No one knows for sure, but plenty of ink has been burned on whether Rep. Nancy Pelosi will reprise her role as Democratic leader in the next Congress.
The 13-term congresswoman handily won re-election by almost 70-points. And her top lieutenants say the party would file in line to support her if she wanted her top post again.
But Democrats fell far short of their goal of winning back the 25 seats needed to take control of the House thereby giving them a trifecta.
For Republicans, this is indeed their silver lining after Tuesday's debacle. But for Democrats, it exposes a major failing considering Americans re-elected a Democrat to the White House and expanded the party's lead in the Senate.
So what's in Leader Pelosi's future? (Aside from pressing charges on a suspect who burglarized her California vacation home on election night.) Our guess is that you'll likely see a retirement announcement.
The major question is when.
If she chooses to withhold her decision in the near future, it probably will be to avoid the news serving as a distraction during the important discussions to avert the so-called "fiscal cliff." Pelosi will want to be a part of any deliberations that involve entitlement cuts to champion her causes.

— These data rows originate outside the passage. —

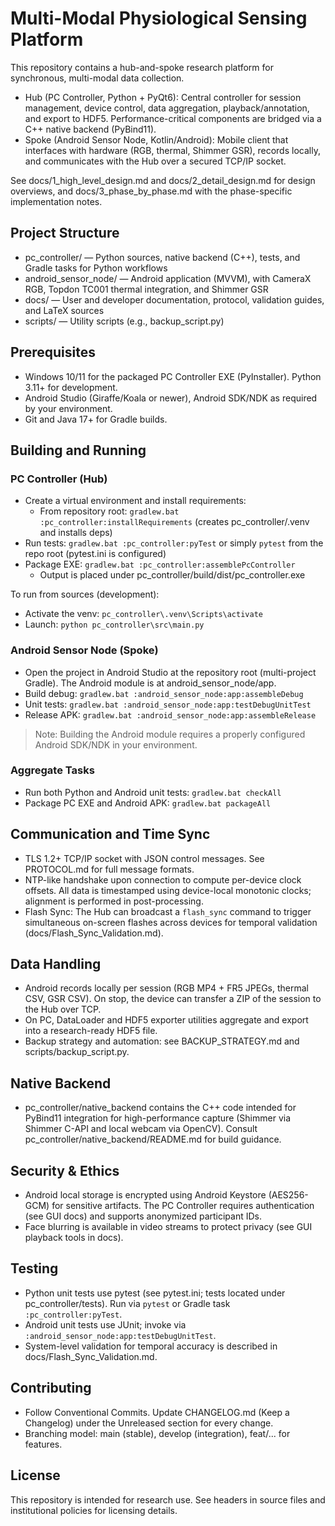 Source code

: # Multi-Modal Physiological Sensing Platform

This repository contains a hub-and-spoke research platform for synchronous, multi-modal data collection.

- Hub (PC Controller, Python + PyQt6): Central controller for session management, device control, data aggregation, playback/annotation, and export to HDF5. Performance-critical components are bridged via a C++ native backend (PyBind11).
- Spoke (Android Sensor Node, Kotlin/Android): Mobile client that interfaces with hardware (RGB, thermal, Shimmer GSR), records locally, and communicates with the Hub over a secured TCP/IP socket.

See docs/1_high_level_design.md and docs/2_detail_design.md for design overviews, and docs/3_phase_by_phase.md with the phase-specific implementation notes.

## Project Structure

- pc_controller/ — Python sources, native backend (C++), tests, and Gradle tasks for Python workflows
- android_sensor_node/ — Android application (MVVM), with CameraX RGB, Topdon TC001 thermal integration, and Shimmer GSR
- docs/ — User and developer documentation, protocol, validation guides, and LaTeX sources
- scripts/ — Utility scripts (e.g., backup_script.py)

## Prerequisites

- Windows 10/11 for the packaged PC Controller EXE (PyInstaller). Python 3.11+ for development.
- Android Studio (Giraffe/Koala or newer), Android SDK/NDK as required by your environment.
- Git and Java 17+ for Gradle builds.

## Building and Running

### PC Controller (Hub)

- Create a virtual environment and install requirements:
  - From repository root: `gradlew.bat :pc_controller:installRequirements` (creates pc_controller/.venv and installs deps)
- Run tests: `gradlew.bat :pc_controller:pyTest` or simply `pytest` from the repo root (pytest.ini is configured)
- Package EXE: `gradlew.bat :pc_controller:assemblePcController`
  - Output is placed under pc_controller/build/dist/pc_controller.exe

To run from sources (development):
- Activate the venv: `pc_controller\.venv\Scripts\activate`
- Launch: `python pc_controller\src\main.py`

### Android Sensor Node (Spoke)

- Open the project in Android Studio at the repository root (multi-project Gradle). The Android module is at android_sensor_node/app.
- Build debug: `gradlew.bat :android_sensor_node:app:assembleDebug`
- Unit tests: `gradlew.bat :android_sensor_node:app:testDebugUnitTest`
- Release APK: `gradlew.bat :android_sensor_node:app:assembleRelease`

> Note: Building the Android module requires a properly configured Android SDK/NDK in your environment.

### Aggregate Tasks

- Run both Python and Android unit tests: `gradlew.bat checkAll`
- Package PC EXE and Android APK: `gradlew.bat packageAll`

## Communication and Time Sync

- TLS 1.2+ TCP/IP socket with JSON control messages. See PROTOCOL.md for full message formats.
- NTP-like handshake upon connection to compute per-device clock offsets. All data is timestamped using device-local monotonic clocks; alignment is performed in post-processing.
- Flash Sync: The Hub can broadcast a `flash_sync` command to trigger simultaneous on-screen flashes across devices for temporal validation (docs/Flash_Sync_Validation.md).

## Data Handling

- Android records locally per session (RGB MP4 + FR5 JPEGs, thermal CSV, GSR CSV). On stop, the device can transfer a ZIP of the session to the Hub over TCP.
- On PC, DataLoader and HDF5 exporter utilities aggregate and export into a research-ready HDF5 file.
- Backup strategy and automation: see BACKUP_STRATEGY.md and scripts/backup_script.py.

## Native Backend

- pc_controller/native_backend contains the C++ code intended for PyBind11 integration for high-performance capture (Shimmer via Shimmer C-API and local webcam via OpenCV). Consult pc_controller/native_backend/README.md for build guidance.

## Security & Ethics

- Android local storage is encrypted using Android Keystore (AES256-GCM) for sensitive artifacts. The PC Controller requires authentication (see GUI docs) and supports anonymized participant IDs.
- Face blurring is available in video streams to protect privacy (see GUI playback tools in docs).

## Testing

- Python unit tests use pytest (see pytest.ini; tests located under pc_controller/tests). Run via `pytest` or Gradle task `:pc_controller:pyTest`.
- Android unit tests use JUnit; invoke via `:android_sensor_node:app:testDebugUnitTest`.
- System-level validation for temporal accuracy is described in docs/Flash_Sync_Validation.md.

## Contributing

- Follow Conventional Commits. Update CHANGELOG.md (Keep a Changelog) under the Unreleased section for every change.
- Branching model: main (stable), develop (integration), feat/... for features.

## License

This repository is intended for research use. See headers in source files and institutional policies for licensing details.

But if she's looking for an ideal time to exit, the next session may be appealing. Why? As the first woman to hold the gavel as Speaker of the House, she's seen as a trailblazer.
Also, women increased their ranks on Capitol Hill in the 2012 "Year of the Woman" election cycle. At least 77 women will serve in the House and 20 in the Senate in the 113th Congress -- the largest number ever.

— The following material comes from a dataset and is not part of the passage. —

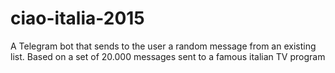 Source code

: # ciao-italia-2015
A Telegram bot that sends to the user a random message from an existing list. Based on a set of 20.000 messages sent to a famous italian TV program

Pelosi could use the huge gains as a springboard to suggest her work is done, pointing to a long list of accomplishments like passing the Lilly Ledbetter Fair Pay Act, health care, and possibly the re-extension of the Violence Against Women Act.
Don't be surprised if an announcement comes sometime between now and the first session of the 113th.
(For the record, we're not offering any suggestions ... it's just a theory since everyone seems to be playing the guessing game.)
On a side note, what's next for Mitt Romney after the election? Well, some already have begun his next campaign.
They're suggesting he use his business experience to work for President Obama as his next Secretary of the Treasury.
We at Beltway Buzz concede that the president did express wanting to work with Romney after the election, but we're pretty sure this scenario is not what he had in mind -- let alone, whether Gov. Romney would even consider working for the Obama administration.